Terminology Identification

The problem

There are various ways of identifying terminologies. Two key categories include machine identifiers, such as Oids and UUIDs, and human-readable identifiers such as "SNOMEDCT". Here I am concerned with the latter. We need a reliable system of identifiers for terminologies that can be used in specifications, documents, and data. The identifiers need to be:

  • human readable
  • computable (i.e. mutual uniqueness is assured)
  • take account of versions / releases in a computable way
  • do not require dereferencing (e.g. like Oids) to know which terminology is being identified
  • controlled

The first question we have to ask is 'what is a terminology', or more practically, when are two 'terminologies' distinct, and when are they the same? Similarly, when are two physical 'terminologies' in fact just two variants of the same one? Part of the answer should rely on solid design principles, including of never re-using codes. However to be practical we might accept a couple of violations in a very large terminology release with respect to a previous one.

ICD and variants

A seemingly simple case is the editions of ICD, e.g. ICD9, ICD10, ICD11 - these are usually considered separate terminologies, since they are issued years apart and have significant differences. But we have also ICD9CM (US clinical modifications), ICD10-AM (Australian modifications) and many other variants. Can a code within ICD10-AM be considered to have the same meaning (classify the same real-world phenomena) as the same code in the original ICD10?

SNOMED CT

SNOMED CT makes things even more complicated. It seems clear that SNOMED CT (20090101) and SNOMED CT (20090701) are two releases of the 'same' terminology, and that meanings don't change. But SNOMED CT also has the concept of 'modules', i.e. variants and extensions, such as 'the Australian extension', 'UK extension' and so on. The module concept can (apparently) be taken to any level of specificity, e.g. 'Australian pathology'. How are these extensions identified? For practical purposes we need to know if a term comes from the Australian extension or the international release. How do we identify the Australian extension? Is it 'SNOMED CT-AU' or somesuch?

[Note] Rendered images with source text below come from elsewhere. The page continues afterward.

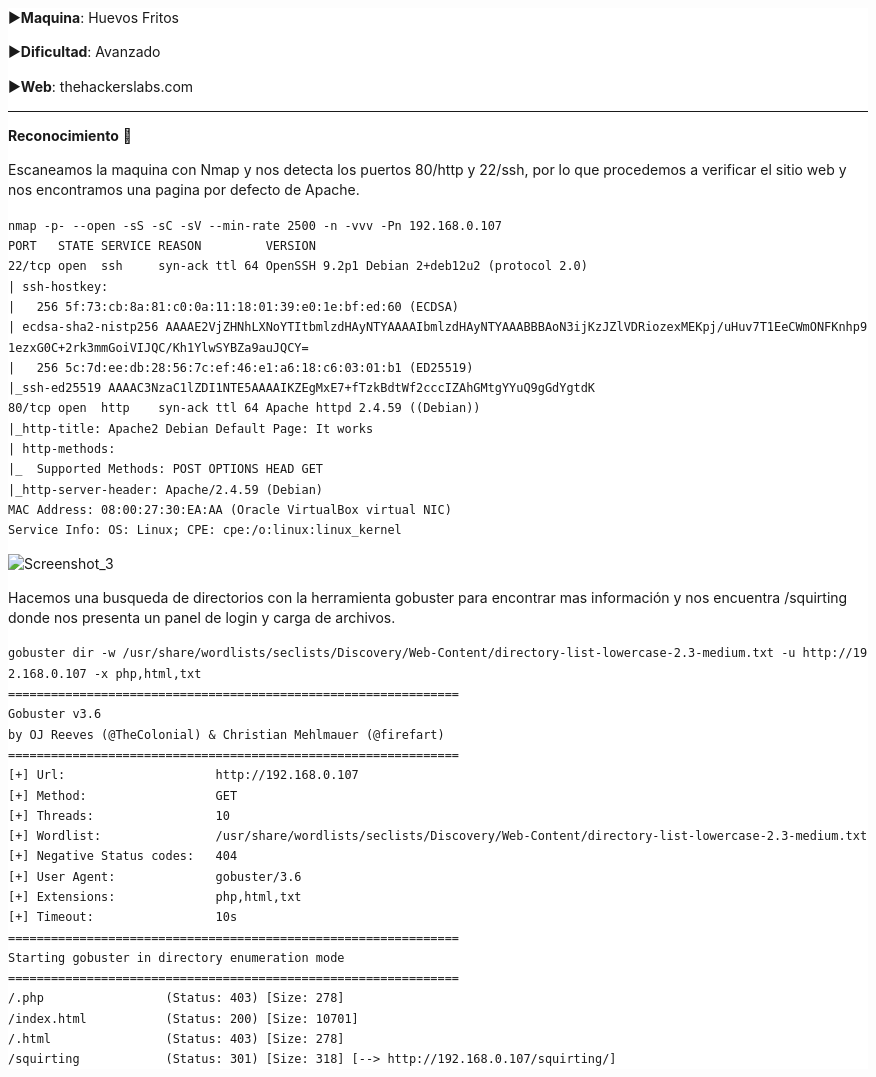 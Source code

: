 ▶️**Maquina**: Huevos Fritos

▶️**Dificultad**: Avanzado

▶️**Web**: thehackerslabs.com

----------------------------------------------------------------------------------------------------------------------------------------------

**Reconocimiento** 👀

Escaneamos la maquina con Nmap y nos detecta los puertos 80/http y 22/ssh, por lo que procedemos a verificar el sitio web y nos encontramos una pagina por defecto de Apache.

```
nmap -p- --open -sS -sC -sV --min-rate 2500 -n -vvv -Pn 192.168.0.107
PORT   STATE SERVICE REASON         VERSION
22/tcp open  ssh     syn-ack ttl 64 OpenSSH 9.2p1 Debian 2+deb12u2 (protocol 2.0)
| ssh-hostkey: 
|   256 5f:73:cb:8a:81:c0:0a:11:18:01:39:e0:1e:bf:ed:60 (ECDSA)
| ecdsa-sha2-nistp256 AAAAE2VjZHNhLXNoYTItbmlzdHAyNTYAAAAIbmlzdHAyNTYAAABBBAoN3ijKzJZlVDRiozexMEKpj/uHuv7T1EeCWmONFKnhp91ezxG0C+2rk3mmGoiVIJQC/Kh1YlwSYBZa9auJQCY=
|   256 5c:7d:ee:db:28:56:7c:ef:46:e1:a6:18:c6:03:01:b1 (ED25519)
|_ssh-ed25519 AAAAC3NzaC1lZDI1NTE5AAAAIKZEgMxE7+fTzkBdtWf2cccIZAhGMtgYYuQ9gGdYgtdK
80/tcp open  http    syn-ack ttl 64 Apache httpd 2.4.59 ((Debian))
|_http-title: Apache2 Debian Default Page: It works
| http-methods: 
|_  Supported Methods: POST OPTIONS HEAD GET
|_http-server-header: Apache/2.4.59 (Debian)
MAC Address: 08:00:27:30:EA:AA (Oracle VirtualBox virtual NIC)
Service Info: OS: Linux; CPE: cpe:/o:linux:linux_kernel
```

![Screenshot_3](https://github.com/user-attachments/assets/db1a8b7f-429c-4c6c-8d74-5d34c52afed8)

Hacemos una busqueda de directorios con la herramienta gobuster para encontrar mas información y nos encuentra /squirting donde nos presenta un panel de login y carga de archivos.

```
gobuster dir -w /usr/share/wordlists/seclists/Discovery/Web-Content/directory-list-lowercase-2.3-medium.txt -u http://192.168.0.107 -x php,html,txt
===============================================================
Gobuster v3.6
by OJ Reeves (@TheColonial) & Christian Mehlmauer (@firefart)
===============================================================
[+] Url:                     http://192.168.0.107
[+] Method:                  GET
[+] Threads:                 10
[+] Wordlist:                /usr/share/wordlists/seclists/Discovery/Web-Content/directory-list-lowercase-2.3-medium.txt
[+] Negative Status codes:   404
[+] User Agent:              gobuster/3.6
[+] Extensions:              php,html,txt
[+] Timeout:                 10s
===============================================================
Starting gobuster in directory enumeration mode
===============================================================
/.php                 (Status: 403) [Size: 278]
/index.html           (Status: 200) [Size: 10701]
/.html                (Status: 403) [Size: 278]
/squirting            (Status: 301) [Size: 318] [--> http://192.168.0.107/squirting/]
```
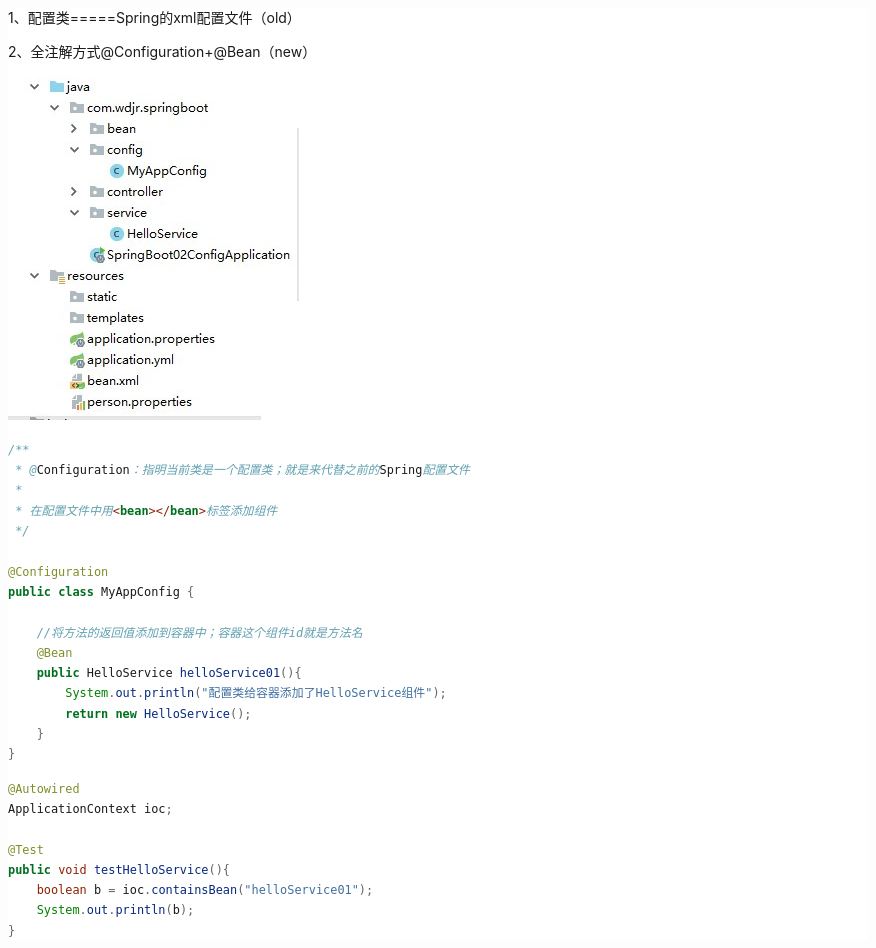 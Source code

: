 1、配置类=====Spring的xml配置文件（old）

2、全注解方式@Configuration+@Bean（new）

![4.MyAppConfig](./image/spring/4.MyAppConfig.jpg)



```java
/**
 * @Configuration：指明当前类是一个配置类；就是来代替之前的Spring配置文件
 *
 * 在配置文件中用<bean></bean>标签添加组件
 */

@Configuration
public class MyAppConfig {

    //将方法的返回值添加到容器中；容器这个组件id就是方法名
    @Bean
    public HelloService helloService01(){
        System.out.println("配置类给容器添加了HelloService组件");
        return new HelloService();
    }
}
```

```java
@Autowired
ApplicationContext ioc;

@Test
public void testHelloService(){
    boolean b = ioc.containsBean("helloService01");
    System.out.println(b);
}
```
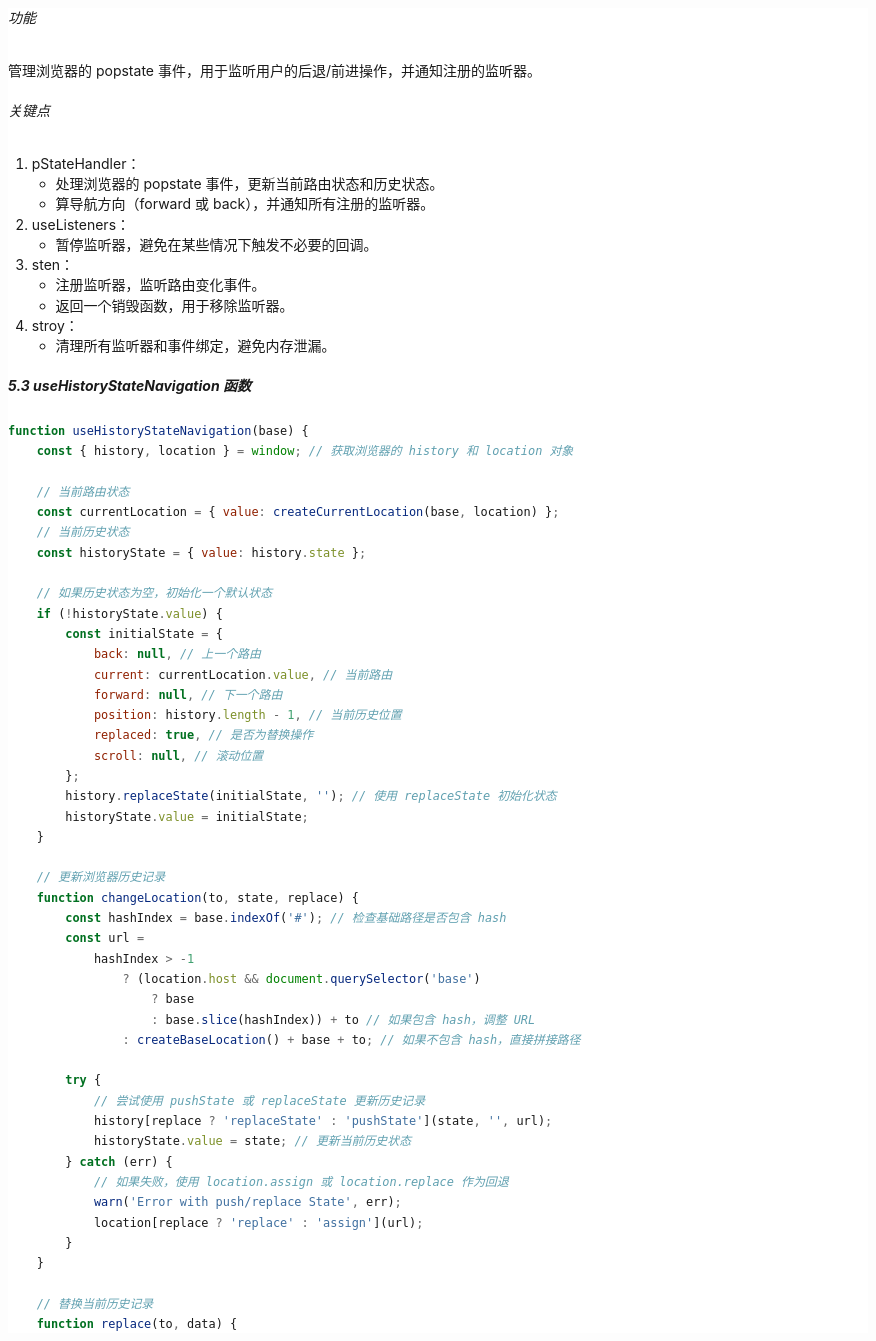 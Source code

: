 ###### 功能

管理浏览器的 popstate 事件，用于监听用户的后退/前进操作，并通知注册的监听器。

###### 关键点

1. pStateHandler：
   * 处理浏览器的 popstate 事件，更新当前路由状态和历史状态。
   * 算导航方向（forward 或 back），并通知所有注册的监听器。
2. useListeners：
   * 暂停监听器，避免在某些情况下触发不必要的回调。
3. sten：
   * 注册监听器，监听路由变化事件。
   * 返回一个销毁函数，用于移除监听器。
4. stroy：
   * 清理所有监听器和事件绑定，避免内存泄漏。

##### 5.3 useHistoryStateNavigation 函数

```javascript
function useHistoryStateNavigation(base) {
    const { history, location } = window; // 获取浏览器的 history 和 location 对象

    // 当前路由状态
    const currentLocation = { value: createCurrentLocation(base, location) };
    // 当前历史状态
    const historyState = { value: history.state };

    // 如果历史状态为空，初始化一个默认状态
    if (!historyState.value) {
        const initialState = {
            back: null, // 上一个路由
            current: currentLocation.value, // 当前路由
            forward: null, // 下一个路由
            position: history.length - 1, // 当前历史位置
            replaced: true, // 是否为替换操作
            scroll: null, // 滚动位置
        };
        history.replaceState(initialState, ''); // 使用 replaceState 初始化状态
        historyState.value = initialState;
    }

    // 更新浏览器历史记录
    function changeLocation(to, state, replace) {
        const hashIndex = base.indexOf('#'); // 检查基础路径是否包含 hash
        const url =
            hashIndex > -1
                ? (location.host && document.querySelector('base')
                    ? base
                    : base.slice(hashIndex)) + to // 如果包含 hash，调整 URL
                : createBaseLocation() + base + to; // 如果不包含 hash，直接拼接路径

        try {
            // 尝试使用 pushState 或 replaceState 更新历史记录
            history[replace ? 'replaceState' : 'pushState'](state, '', url);
            historyState.value = state; // 更新当前历史状态
        } catch (err) {
            // 如果失败，使用 location.assign 或 location.replace 作为回退
            warn('Error with push/replace State', err);
            location[replace ? 'replace' : 'assign'](url);
        }
    }

    // 替换当前历史记录
    function replace(to, data) {
```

Terminology identification systems

The NLM Versioned Source Identifiers List

NLM has a list of such identifiers called Versioned Source Abbreviation (VSAB) identifiers, such as 'ICD9CM_2010', 'SNOMEDCT_20090101' and so on, for all terminologies known in the UMLS.

These identifiers are reliable, human readable, but it is not clear if they properly take account of versions. For example, two releases of SNOMEDCT are just two different strings like 'SNOMEDCT_2009_01_01' and 'SNOMEDCT_2009_01_07'. These are two releases of the same terminology and terms in data from each release should be comparable. Different variants of IDC10 exists, e.g. 'ICD10AM_2000', 'ICD10_1998' and so on. It appears that the part before the first underscore may be a reliable id of the terminology, and the remaining part can be taken as a version release id. If this can be trusted, then ids from this list encountered as part of coded data can be safely processed. In openEHR we use the form 'SNOMEDCT(20090101)', which makes the distinction between terminology id and release id easier to see, but the effect should be the same.